Yes, Betta Tryptophan I am aware of the historical inaccuracies in the story. After I wrote the story I did the research and realized the inaccuracies. I realize that is backwards; that I should have done the research first. But I couldn’t do research on the story until after it came through. I wouldn’t have known what to research.
I could have changed the story to rectify the inaccuracies but I chose not to. I decided to leave the story exactly as it first came through (over thirty years ago).
The house of prostitution and theatrical entertainment I called “Geisha” and “Kabuki” because I didn’t know what else to call it. When I found out that those terms were not used for hundreds of years later I figured what the monk had come upon was a much earlier incarnation of those professions. My research could not come up with any proper terminology, though.
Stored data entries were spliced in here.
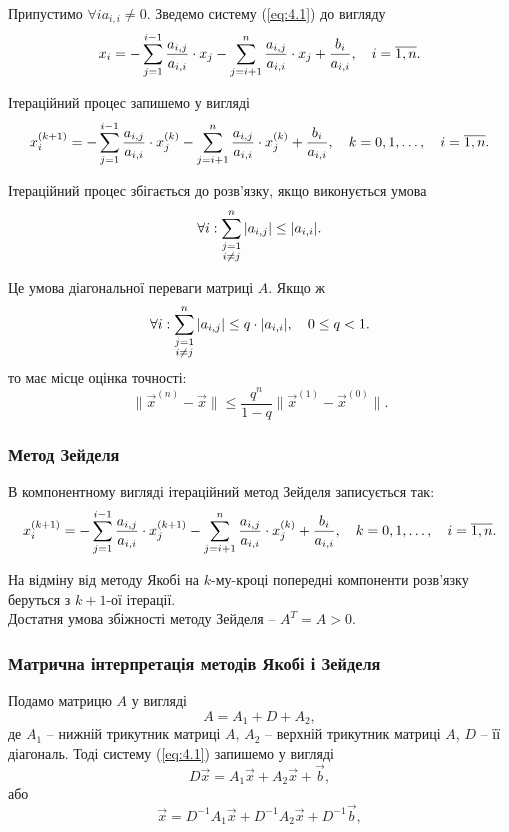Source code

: Припустимо $\forall i a_{i,i} \ne 0$. Зведемо систему (\ref{eq:4.1}) до вигляду
\[ x_i = -\displaystyle\sum\limits_{j=1}^{i-1} \dfrac{a_{i,j}}{a_{i,i}} \cdot x_j - \displaystyle\sum\limits_{j=i+1}^n \dfrac{a_{i,j}}{a_{i,i}} \cdot x_j + \dfrac{b_i}{a_{i,i}}, \quad i=\overline{1,n}. \]

Ітераційний процес запишемо у вигляді
\begin{equation}
	\label{eq:4.8}
	x_i^{(k+1)} = -\displaystyle\sum\limits_{j=1}^{i-1} \dfrac{a_{i,j}}{a_{i,i}} \cdot x_j^{(k)} - \displaystyle\sum\limits_{j=i+1}^n \dfrac{a_{i,j}}{a_{i,i}} \cdot x_j^{(k)} + \dfrac{b_i}{a_{i,i}}, \quad k = 0,1,\ldots, \quad i=\overline{1,n}.
\end{equation}

Ітераційний процес збігається до розв’язку, якщо виконується умова
\[ \forall i: \displaystyle\sum\limits_{\substack{j = 1 \\ i \ne j}}^n |a_{i,j}| \le |a_{i,i}|. \]

Це умова діагональної переваги матриці $A$. Якщо ж
\begin{equation}
	\label{eq:4.9}
	\forall i: \displaystyle\sum\limits_{\substack{j = 1 \\ i \ne j}}^n |a_{i,j}| \le q\cdot|a_{i,i}|, \quad 0 \le q < 1.
\end{equation}
то має місце оцінка точності:
\[ \|\vec x^{(n)} - \vec x\| \le \dfrac{q^n}{1-q}\|\vec x^{(1)} - \vec x^{(0)}\|. \]

\subsubsection{Метод Зейделя}
В компонентному вигляді ітераційний метод Зейделя записується так:
\begin{equation}
	\label{eq:4.10}
	x_i^{(k+1)} = -\displaystyle\sum\limits_{j=1}^{i-1} \dfrac{a_{i,j}}{a_{i,i}} \cdot x_j^{(k+1)} - \displaystyle\sum\limits_{j=i+1}^n \dfrac{a_{i,j}}{a_{i,i}} \cdot x_j^{(k)} + \dfrac{b_i}{a_{i,i}}, \quad k = 0,1,\ldots, \quad i=\overline{1,n}.
\end{equation}

На відміну від методу Якобі на $k$-му-кроці попередні компоненти розв'язку беруться з $k+1$-ої ітерації. \\

Достатня умова збіжності методу Зейделя -- $A^T = A > 0$.

\subsubsection{Матрична інтерпретація методів Якобі і Зейделя}

Подамо матрицю $A$ у вигляді \[ A = A_1 + D + A_2, \]
де $A_1$ -- нижній трикутник матриці $A$, $A_2$ -- верхній трикутник матриці $A$, $D$ -- її
діагональ. Тоді систему (\ref{eq:4.1}) запишемо у вигляді \[ D \vec x = A_1 \vec x + A_2 \vec x + \vec b,\]
або
\[ \vec x = D^{-1} A_1 \vec x + D^{-1} A_2 \vec x + D^{-1} \vec b,\]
Although hara-kiri was traditionally limited to samurai and noble classes, other classes were not unaware of it. (And samurai were also from a different historical period.) After I did my research I realized that the monk had performed the suicide ceremony incorrectly. But that is how he did it; placing the sword blade below the sternum rather than lower around the solar plexus. This was an important fact that I couldn’t change because the placement of the sword had karmic ramifications for him in later lives.
The imagery you picked up about the daughter being simultaneously stabbed is very interesting in light of the fact that the monk and his daughter had a past-life several hundred years earlier in the area that is now Iran in which they were murdered together by a band of thieves wielding swords. They also had a life together several hundred years later after the Japanese life on the plains of North America in which the daughter died in early childhood and the monk died later after being stabbed by a bayonet on a soldier’s rifle. Swords are a recurring karmic theme in the many lives they lived together and they have often had birth marks indicating where they had been stabbed in previous lives.
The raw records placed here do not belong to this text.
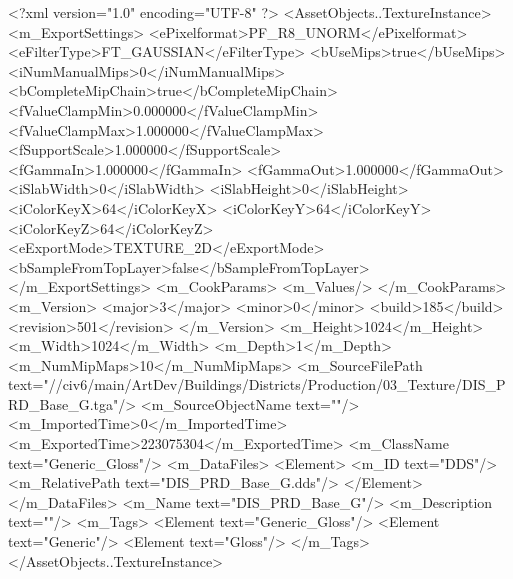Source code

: <?xml version="1.0" encoding="UTF-8" ?>
<AssetObjects..TextureInstance>
	<m_ExportSettings>
		<ePixelformat>PF_R8_UNORM</ePixelformat>
		<eFilterType>FT_GAUSSIAN</eFilterType>
		<bUseMips>true</bUseMips>
		<iNumManualMips>0</iNumManualMips>
		<bCompleteMipChain>true</bCompleteMipChain>
		<fValueClampMin>0.000000</fValueClampMin>
		<fValueClampMax>1.000000</fValueClampMax>
		<fSupportScale>1.000000</fSupportScale>
		<fGammaIn>1.000000</fGammaIn>
		<fGammaOut>1.000000</fGammaOut>
		<iSlabWidth>0</iSlabWidth>
		<iSlabHeight>0</iSlabHeight>
		<iColorKeyX>64</iColorKeyX>
		<iColorKeyY>64</iColorKeyY>
		<iColorKeyZ>64</iColorKeyZ>
		<eExportMode>TEXTURE_2D</eExportMode>
		<bSampleFromTopLayer>false</bSampleFromTopLayer>
	</m_ExportSettings>
	<m_CookParams>
		<m_Values/>
	</m_CookParams>
	<m_Version>
		<major>3</major>
		<minor>0</minor>
		<build>185</build>
		<revision>501</revision>
	</m_Version>
	<m_Height>1024</m_Height>
	<m_Width>1024</m_Width>
	<m_Depth>1</m_Depth>
	<m_NumMipMaps>10</m_NumMipMaps>
	<m_SourceFilePath text="//civ6/main/ArtDev/Buildings/Districts/Production/03_Texture/DIS_PRD_Base_G.tga"/>
	<m_SourceObjectName text=""/>
	<m_ImportedTime>0</m_ImportedTime>
	<m_ExportedTime>223075304</m_ExportedTime>
	<m_ClassName text="Generic_Gloss"/>
	<m_DataFiles>
		<Element>
			<m_ID text="DDS"/>
			<m_RelativePath text="DIS_PRD_Base_G.dds"/>
		</Element>
	</m_DataFiles>
	<m_Name text="DIS_PRD_Base_G"/>
	<m_Description text=""/>
	<m_Tags>
		<Element text="Generic_Gloss"/>
		<Element text="Generic"/>
		<Element text="Gloss"/>
	</m_Tags>
</AssetObjects..TextureInstance>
The two also had a past-life in France in the seventeen hundreds where the monk was the baby boy born to the daughter who was then his mother. They flipped roles and in that life the monk died in early childhood allowing the daughter, now as a mother, to also have the reciprocating experience of losing a child early in its life just as the monk had on the plains of North America. They also had a past-life in the Holy Land as brother in sister in which they both lived long lives and had no encounter with swords.
The woman who ran the house of prostitution and entertainment and the monk also had many lives together playing out their particular karma, which had a lot to do with sex, parenting, and the performing arts. I won’t get into that, though.
My story was just one tableau in a long series of karmic lives and the ties between these lives are not apparent simply through this one story. I could not change the story, though, without altering the ties binding the characters.
And yes, the monk has reincarnated many times since that life in Japan and eventually he will surely stop running and figure it all out.
Thanks for responding to my story.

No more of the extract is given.